Da un viaggio, quindi, solo “spirituale”, per trattenere e immortalare tecniche e influssi provenienti da altri luoghi, si passa, osservando l’opera, a notare che probabilmente anche i personaggi raffigurati, pur essendo avvicinabili a livello di fisionomia a parenti del pittore, si comportano da “viaggiatori“, complice anche il fatto di rappresentare, all’interno del dipinto, una località prettamente turistica.

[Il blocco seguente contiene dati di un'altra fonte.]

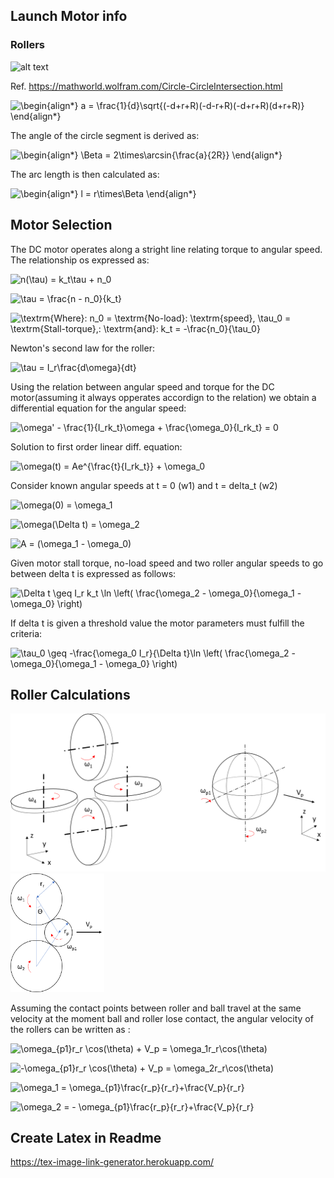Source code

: ## Launch Motor info


### Rollers

![alt text](https://mathworld.wolfram.com/images/eps-gif/CircleCircleIntersection_1000.gif)

Ref. https://mathworld.wolfram.com/Circle-CircleIntersection.html


![\begin{align*}
a = \frac{1}{d}\sqrt{(-d+r+R)(-d-r+R)(-d+r+R)(d+r+R)}
\end{align*}
](https://render.githubusercontent.com/render/math?math=%5Cdisplaystyle+%5Cbegin%7Balign%2A%7D%0Aa+%3D+%5Cfrac%7B1%7D%7Bd%7D%5Csqrt%7B%28-d%2Br%2BR%29%28-d-r%2BR%29%28-d%2Br%2BR%29%28d%2Br%2BR%29%7D%0A%5Cend%7Balign%2A%7D%0A)

The angle of the circle segment is derived as:

![\begin{align*}
\Beta = 2\times\arcsin{\frac{a}{2R}}
\end{align*}
](https://render.githubusercontent.com/render/math?math=%5Cdisplaystyle+%5Cbegin%7Balign%2A%7D%0A%5CBeta+%3D+2%5Ctimes%5Carcsin%7B%5Cfrac%7Ba%7D%7B2R%7D%7D%0A%5Cend%7Balign%2A%7D%0A)

The arc length is then calculated as:

![\begin{align*}
l = r\times\Beta
\end{align*}
](https://render.githubusercontent.com/render/math?math=%5Cdisplaystyle+%5Cbegin%7Balign%2A%7D%0Al+%3D+r%5Ctimes%5CBeta%0A%5Cend%7Balign%2A%7D%0A)

## Motor Selection

The DC motor operates along a stright line relating torque to angular speed. The relationship os expressed as:

![n(\tau) = k_t\tau + n_0
](https://render.githubusercontent.com/render/math?math=%5Cdisplaystyle+n%28%5Ctau%29+%3D+k_t%5Ctau+%2B+n_0%0A)

![\tau = \frac{n - n_0}{k_t}
](https://render.githubusercontent.com/render/math?math=%5Cdisplaystyle+%5Ctau+%3D+%5Cfrac%7Bn+-+n_0%7D%7Bk_t%7D%0A)

![\textrm{Where}\: n_0 = \textrm{No-load}\: \textrm{speed}, \tau_0 = \textrm{Stall-torque},\: \textrm{and}\: k_t = -\frac{n_0}{\tau_0}
](https://render.githubusercontent.com/render/math?math=%5Cdisplaystyle+%5Ctextrm%7BWhere%7D%5C%3A+n_0+%3D+%5Ctextrm%7BNo-load%7D%5C%3A+%5Ctextrm%7Bspeed%7D%2C+%5Ctau_0+%3D+%5Ctextrm%7BStall-torque%7D%2C%5C%3A+%5Ctextrm%7Band%7D%5C%3A+k_t+%3D+-%5Cfrac%7Bn_0%7D%7B%5Ctau_0%7D%0A)

Newton's second law for the roller:

![\tau = I_r\frac{d\omega}{dt}
](https://render.githubusercontent.com/render/math?math=%5Cdisplaystyle+%5Ctau+%3D+I_r%5Cfrac%7Bd%5Comega%7D%7Bdt%7D%0A)

Using the relation between angular speed and torque for the DC motor(assuming it always opperates accordign to the relation) we obtain a differential equation for the angular speed:

![\omega' - \frac{1}{I_rk_t}\omega + \frac{\omega_0}{I_rk_t} = 0](https://render.githubusercontent.com/render/math?math=%5Cdisplaystyle+%5Comega%27+-+%5Cfrac%7B1%7D%7BI_rk_t%7D%5Comega+%2B+%5Cfrac%7B%5Comega_0%7D%7BI_rk_t%7D+%3D+0)

Solution to first order linear diff. equation:

![\omega(t) = Ae^{\frac{t}{I_rk_t}} + \omega_0](https://render.githubusercontent.com/render/math?math=%5Cdisplaystyle+%5Comega%28t%29+%3D+Ae%5E%7B%5Cfrac%7Bt%7D%7BI_rk_t%7D%7D+%2B+%5Comega_0)

Consider known angular speeds at t = 0 (w1) and t = delta_t (w2)

![\omega(0) = \omega_1](https://render.githubusercontent.com/render/math?math=%5Cdisplaystyle+%5Comega%280%29+%3D+%5Comega_1)

![\omega(\Delta t) = \omega_2](https://render.githubusercontent.com/render/math?math=%5Cdisplaystyle+%5Comega%28%5CDelta+t%29+%3D+%5Comega_2%0A)

![A = (\omega_1 - \omega_0)](https://render.githubusercontent.com/render/math?math=%5Cdisplaystyle+A+%3D+%28%5Comega_1+-+%5Comega_0%29)

Given motor stall torque, no-load speed and two roller angular speeds to go between delta t is expressed as follows:

![\Delta t \geq  I_r k_t \ln \left( \frac{\omega_2 - \omega_0}{\omega_1 - \omega_0} \right)
](https://render.githubusercontent.com/render/math?math=%5Cdisplaystyle+%5CDelta+t+%5Cgeq++I_r+k_t+%5Cln+%5Cleft%28+%5Cfrac%7B%5Comega_2+-+%5Comega_0%7D%7B%5Comega_1+-+%5Comega_0%7D+%5Cright%29%0A)

If delta t is given a threshold value the motor parameters must fulfill the criteria:


![\tau_0 \geq -\frac{\omega_0 I_r}{\Delta t}\ln \left( \frac{\omega_2 - \omega_0}{\omega_1 - \omega_0} \right)](https://render.githubusercontent.com/render/math?math=%5Cdisplaystyle+%5Ctau_0+%5Cgeq+-%5Cfrac%7B%5Comega_0+I_r%7D%7B%5CDelta+t%7D%5Cln+%5Cleft%28+%5Cfrac%7B%5Comega_2+-+%5Comega_0%7D%7B%5Comega_1+-+%5Comega_0%7D+%5Cright%29)

## Roller Calculations


<img src="https://github.com/larssonb/Projekt_B-Akan/blob/main/In_Progress/Launch_Motor/Roller_Ball_def.png" alt="alt text" width=600>

<img src="https://github.com/larssonb/Projekt_B-Akan/blob/main/In_Progress/Launch_Motor/Roller_Kinematics.png" alt="alt text" width=150>

Assuming the contact points between roller and ball travel at the same velocity at the moment ball and roller lose contact, the angular velocity of the rollers can be written as :

![\omega_{p1}r_r \cos(\theta) + V_p = \omega_1r_r\cos(\theta)
](https://render.githubusercontent.com/render/math?math=%5Cdisplaystyle+%5Comega_%7Bp1%7Dr_r+%5Ccos%28%5Ctheta%29+%2B+V_p+%3D+%5Comega_1r_r%5Ccos%28%5Ctheta%29%0A)
 
![-\omega_{p1}r_r \cos(\theta) + V_p = \omega_2r_r\cos(\theta)
](https://render.githubusercontent.com/render/math?math=%5Cdisplaystyle+-%5Comega_%7Bp1%7Dr_r+%5Ccos%28%5Ctheta%29+%2B+V_p+%3D+%5Comega_2r_r%5Ccos%28%5Ctheta%29%0A)

![\omega_1 = \omega_{p1}\frac{r_p}{r_r}+\frac{V_p}{r_r}
](https://render.githubusercontent.com/render/math?math=%5Cdisplaystyle+%5Comega_1+%3D+%5Comega_%7Bp1%7D%5Cfrac%7Br_p%7D%7Br_r%7D%2B%5Cfrac%7BV_p%7D%7Br_r%7D%0A)

![\omega_2 = - \omega_{p1}\frac{r_p}{r_r}+\frac{V_p}{r_r}
](https://render.githubusercontent.com/render/math?math=%5Cdisplaystyle+%5Comega_2+%3D+-+%5Comega_%7Bp1%7D%5Cfrac%7Br_p%7D%7Br_r%7D%2B%5Cfrac%7BV_p%7D%7Br_r%7D%0A)

## Create Latex in Readme 


https://tex-image-link-generator.herokuapp.com/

Il viaggio di Monet continua anche “nel passato”: si possono notare, infatti, rimandi alla Normandia, regione in cui l’artista trascorse parte della sua infanzia, attraverso i colori utilizzati, con particolare riferimento ai gladioli gialli e scarlatti che spiccano tra la rigogliosa vegetazione raffigurata.
Claude Monet (Parigi, 14 novembre 1840 – Giverny, 5 dicembre 1926), considerato l’iniziatore nonché il massimo esponente della corrente artistica dell’Impressionismo in Francia, iniziò ad essere attratto dal disegno in tenera età, tanto che, alcuni anni dopo, sotto la guida del maestro Ochard, si specializzò nella realizzazione di sferzanti caricature, arrivando ad esporle nella vetrina di una bottega sulla Rue de Paris e a “farsi un nome”. In seguito, insieme a Renoir, gettò le basi per la nascita e lo sviluppo della corrente impressionista e raggiunse la pienezza della sua potenza artistica ad Argenteuil, dove migliorò il suo caratteristico “tocco virgolettato”.
Il dipinto in questione, attualmente conservato al Metropolitan Museum of Art di New York, permette di percorrere (e ri-percorrere) un viaggio anche a livello cromatico, tra accostamenti arditi e forti contrasti, volti a esaltare la luminosità delle tinte, attraverso l’utilizzo di soli colori puri. Le pennellate sono morbide e rapide, ma le figure e gli altri elementi rappresentati sono facilmente distinguibili, trattandosi di un dipinto realizzato in età giovanile, quando Monet era ancora “in viaggio” per costruire il percorso che lo avrebbe condotto a diventare il “padre” dell’Impressionismo.